LCPT once‐daily extended‐release tacrolimus tablets versus twice‐daily capsules: a pooled analysis of two phase 3 trials in important de novo and stable kidney transplant recipient subgroups

Summary African‐American and elderly kidney transplant recipients ( KTR ) have increased risk for poor clinical outcomes post‐transplant. Management of immunosuppression may be challenging in these patients and contribute to worse outcomes. A novel once‐daily formulation of tacrolimus ( LCPT ) has demonstrated noninferiority, similar safety, improved bioavailability, a consistent concentration time profile, and less peak and peak‐trough fluctuations vs. tacrolimus twice‐daily (Tac BID ). This pooled analysis of two phase 3 randomized, controlled trials, including 861 ( LCPT N  = 428; Tac BID N  = 433; 38% of patients were stable KTR , and 62% were de novo KTR ) patients, examined the efficacy of LCPT in KTR subgroups (blacks, females, and age ≥65).

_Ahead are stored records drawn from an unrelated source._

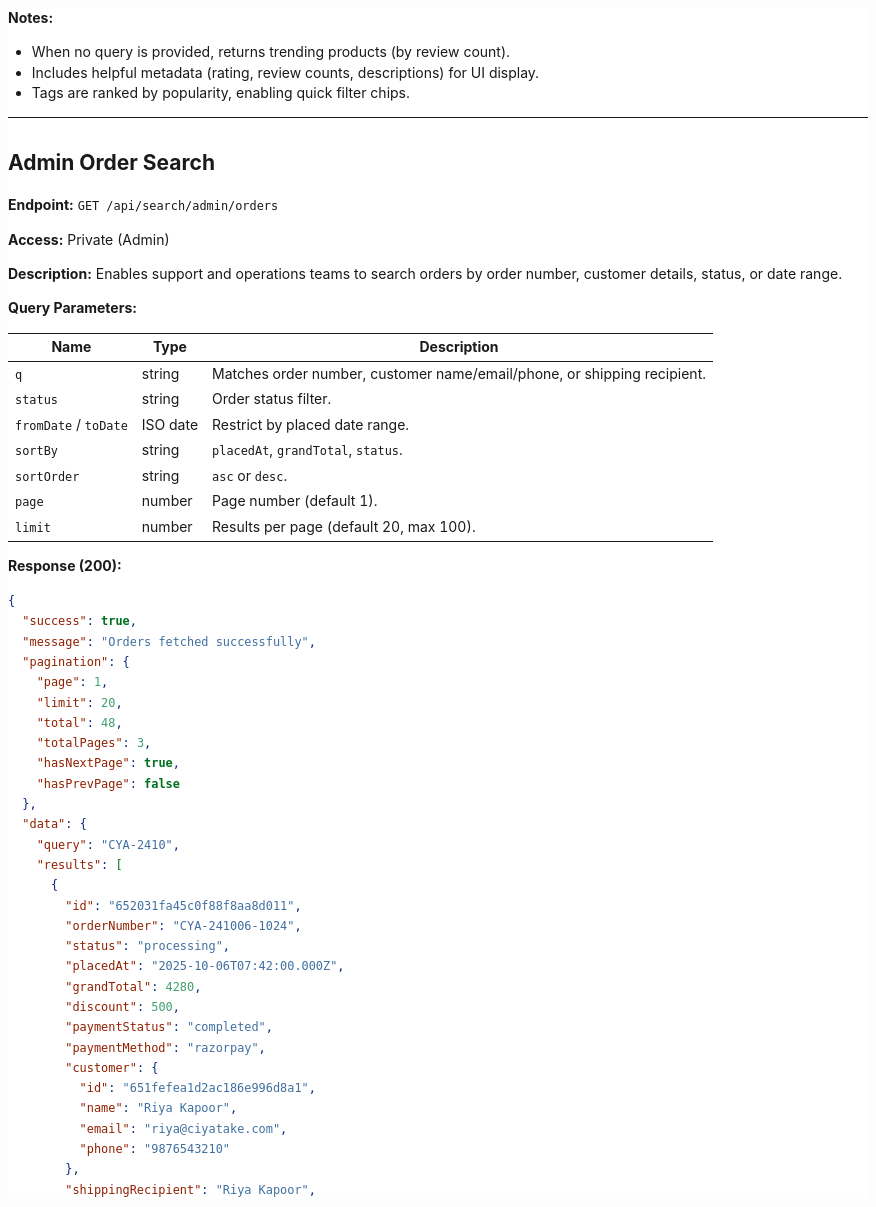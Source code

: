 **Notes:**

- When no query is provided, returns trending products (by review count).
- Includes helpful metadata (rating, review counts, descriptions) for UI display.
- Tags are ranked by popularity, enabling quick filter chips.

---

## Admin Order Search

**Endpoint:** `GET /api/search/admin/orders`

**Access:** Private (Admin)

**Description:** Enables support and operations teams to search orders by order number, customer details, status, or date range.

**Query Parameters:**

| Name | Type | Description |
|------|------|-------------|
| `q` | string | Matches order number, customer name/email/phone, or shipping recipient. |
| `status` | string | Order status filter. |
| `fromDate` / `toDate` | ISO date | Restrict by placed date range. |
| `sortBy` | string | `placedAt`, `grandTotal`, `status`. |
| `sortOrder` | string | `asc` or `desc`. |
| `page` | number | Page number (default 1). |
| `limit` | number | Results per page (default 20, max 100). |

**Response (200):**

```json
{
  "success": true,
  "message": "Orders fetched successfully",
  "pagination": {
    "page": 1,
    "limit": 20,
    "total": 48,
    "totalPages": 3,
    "hasNextPage": true,
    "hasPrevPage": false
  },
  "data": {
    "query": "CYA-2410",
    "results": [
      {
        "id": "652031fa45c0f88f8aa8d011",
        "orderNumber": "CYA-241006-1024",
        "status": "processing",
        "placedAt": "2025-10-06T07:42:00.000Z",
        "grandTotal": 4280,
        "discount": 500,
        "paymentStatus": "completed",
        "paymentMethod": "razorpay",
        "customer": {
          "id": "651fefea1d2ac186e996d8a1",
          "name": "Riya Kapoor",
          "email": "riya@ciyatake.com",
          "phone": "9876543210"
        },
        "shippingRecipient": "Riya Kapoor",
```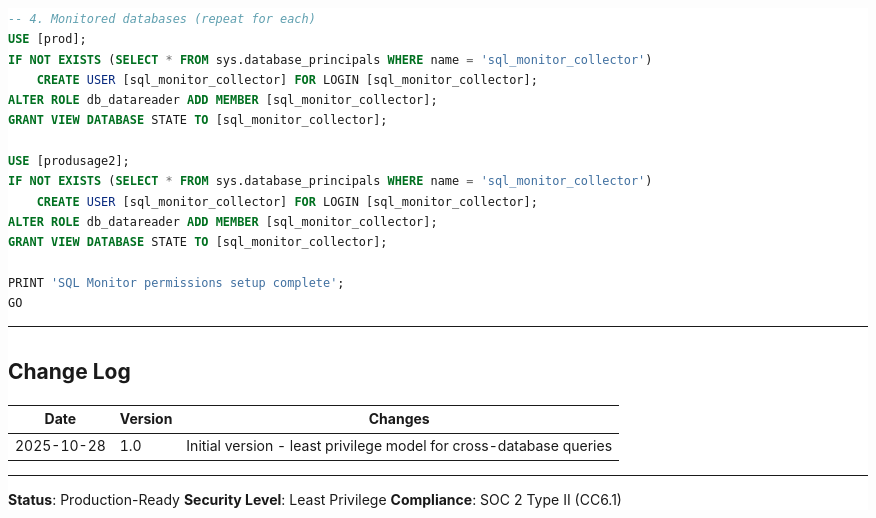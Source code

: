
 ```sql
-- 4. Monitored databases (repeat for each)
USE [prod];
IF NOT EXISTS (SELECT * FROM sys.database_principals WHERE name = 'sql_monitor_collector')
    CREATE USER [sql_monitor_collector] FOR LOGIN [sql_monitor_collector];
ALTER ROLE db_datareader ADD MEMBER [sql_monitor_collector];
GRANT VIEW DATABASE STATE TO [sql_monitor_collector];

USE [produsage2];
IF NOT EXISTS (SELECT * FROM sys.database_principals WHERE name = 'sql_monitor_collector')
    CREATE USER [sql_monitor_collector] FOR LOGIN [sql_monitor_collector];
ALTER ROLE db_datareader ADD MEMBER [sql_monitor_collector];
GRANT VIEW DATABASE STATE TO [sql_monitor_collector];

PRINT 'SQL Monitor permissions setup complete';
GO
```

---

## Change Log

| Date | Version | Changes |
|------|---------|---------|
| 2025-10-28 | 1.0 | Initial version - least privilege model for cross-database queries |

---

**Status**: Production-Ready
**Security Level**: Least Privilege
**Compliance**: SOC 2 Type II (CC6.1)
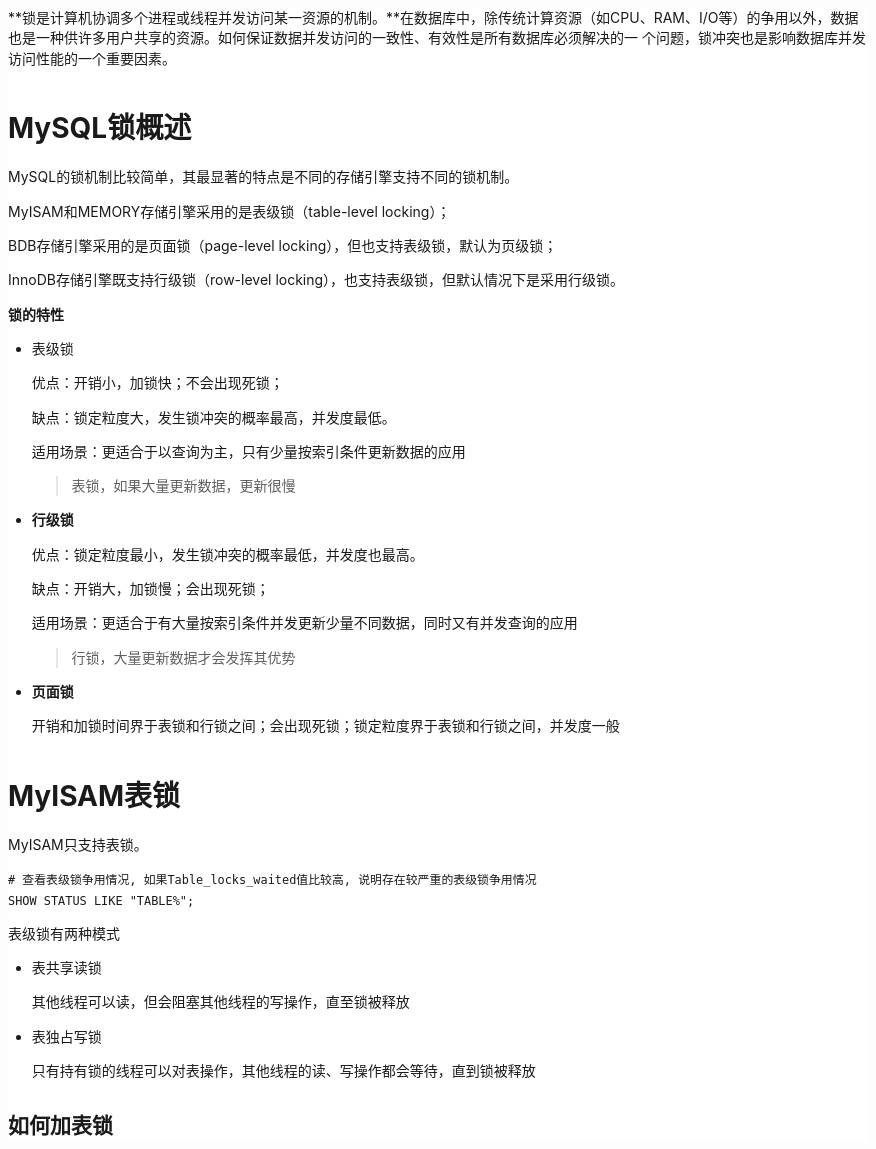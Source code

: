 ​	**锁是计算机协调多个进程或线程并发访问某一资源的机制。**在数据库中，除传统计算资源（如CPU、RAM、I/O等）的争用以外，数据也是一种供许多用户共享的资源。如何保证数据并发访问的一致性、有效性是所有数据库必须解决的一 个问题，锁冲突也是影响数据库并发访问性能的一个重要因素。

# MySQL锁概述

MySQL的锁机制比较简单，其最显著的特点是不同的存储引擎支持不同的锁机制。

MyISAM和MEMORY存储引擎采用的是表级锁（table-level locking）；

BDB存储引擎采用的是页面锁（page-level locking），但也支持表级锁，默认为页级锁；

InnoDB存储引擎既支持行级锁（row-level locking），也支持表级锁，但默认情况下是采用行级锁。

**锁的特性**

+ 表级锁

  优点：开销小，加锁快；不会出现死锁；

  缺点：锁定粒度大，发生锁冲突的概率最高，并发度最低。 

  适用场景：更适合于以查询为主，只有少量按索引条件更新数据的应用

  > 表锁，如果大量更新数据，更新很慢

+ **行级锁**

  优点：锁定粒度最小，发生锁冲突的概率最低，并发度也最高。 

  缺点：开销大，加锁慢；会出现死锁；

  适用场景：更适合于有大量按索引条件并发更新少量不同数据，同时又有并发查询的应用

  > 行锁，大量更新数据才会发挥其优势

+ **页面锁**

  开销和加锁时间界于表锁和行锁之间；会出现死锁；锁定粒度界于表锁和行锁之间，并发度一般 



# MyISAM表锁

MyISAM只支持表锁。

```mysql
# 查看表级锁争用情况, 如果Table_locks_waited值比较高, 说明存在较严重的表级锁争用情况
SHOW STATUS LIKE "TABLE%";
```

表级锁有两种模式

+ 表共享读锁

  其他线程可以读，但会阻塞其他线程的写操作，直至锁被释放

+ 表独占写锁

  只有持有锁的线程可以对表操作，其他线程的读、写操作都会等待，直到锁被释放

## 如何加表锁
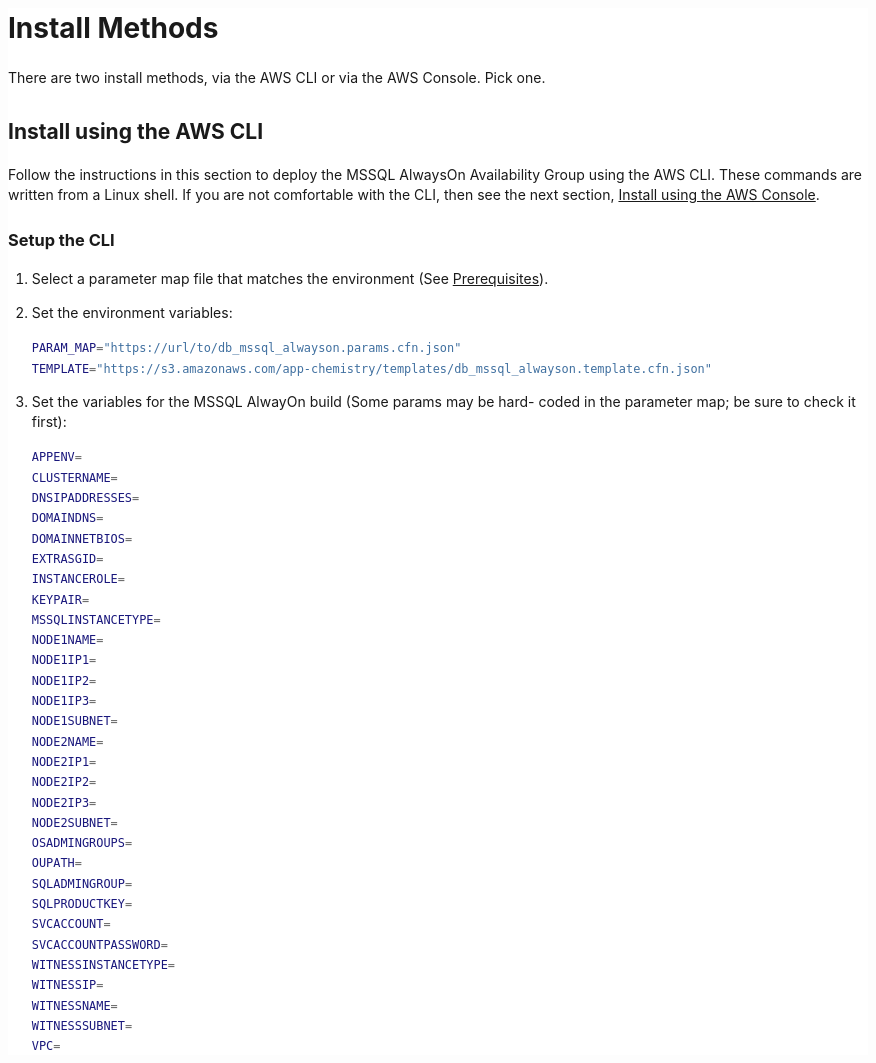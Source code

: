 # Install Methods

There are two install methods, via the AWS CLI or via the AWS Console. Pick
one.

## Install using the AWS CLI

Follow the instructions in this section to deploy the MSSQL AlwaysOn
Availability Group using the AWS CLI. These commands are written from a Linux
shell. If you are not comfortable with the CLI, then see the next section,
[Install using the AWS Console](#install-using-the-aws-console).

### Setup the CLI

1.  Select a parameter map file that matches the environment (See
    [Prerequisites](#prerequisites)).

2.  Set the environment variables:

    ```bash
    PARAM_MAP="https://url/to/db_mssql_alwayson.params.cfn.json"
    TEMPLATE="https://s3.amazonaws.com/app-chemistry/templates/db_mssql_alwayson.template.cfn.json"
    ```

3.  Set the variables for the MSSQL AlwayOn build (Some params may be hard-
    coded in the parameter map; be sure to check it first):

    ```bash
    APPENV=
    CLUSTERNAME=
    DNSIPADDRESSES=
    DOMAINDNS=
    DOMAINNETBIOS=
    EXTRASGID=
    INSTANCEROLE=
    KEYPAIR=
    MSSQLINSTANCETYPE=
    NODE1NAME=
    NODE1IP1=
    NODE1IP2=
    NODE1IP3=
    NODE1SUBNET=
    NODE2NAME=
    NODE2IP1=
    NODE2IP2=
    NODE2IP3=
    NODE2SUBNET=
    OSADMINGROUPS=
    OUPATH=
    SQLADMINGROUP=
    SQLPRODUCTKEY=
    SVCACCOUNT=
    SVCACCOUNTPASSWORD=
    WITNESSINSTANCETYPE=
    WITNESSIP=
    WITNESSNAME=
    WITNESSSUBNET=
    VPC=
    ```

Overall, treatment failure [death, graft failure, centrally read biopsy‐proven acute rejection ( BPAR ), or lost to follow‐up] at 12 months was as follows: LCPT : 11.9%, BID Tac: 13.4% [−1.48% (−5.95%, 2.99%)]. BPAR rates were as follows: LCPT : 8.2%, Tac BID : 9.5% [−1.29% (−5.14%, 2.55%)]. Numerically, fewer treatment failure events with LCPT were found in the majority of subgroups, with significantly less treatment failure associated with LCPT among black KTR [−13.82% (−27.22%, −0.31%)] and KTR ≥65 [−13.46% (−25.27%, −0.78%)]. This pooled analysis suggests numerically lower efficacy failure rates associated with LCPT among high‐risk subgroups, in particular black KTR and KTR ≥65 years old.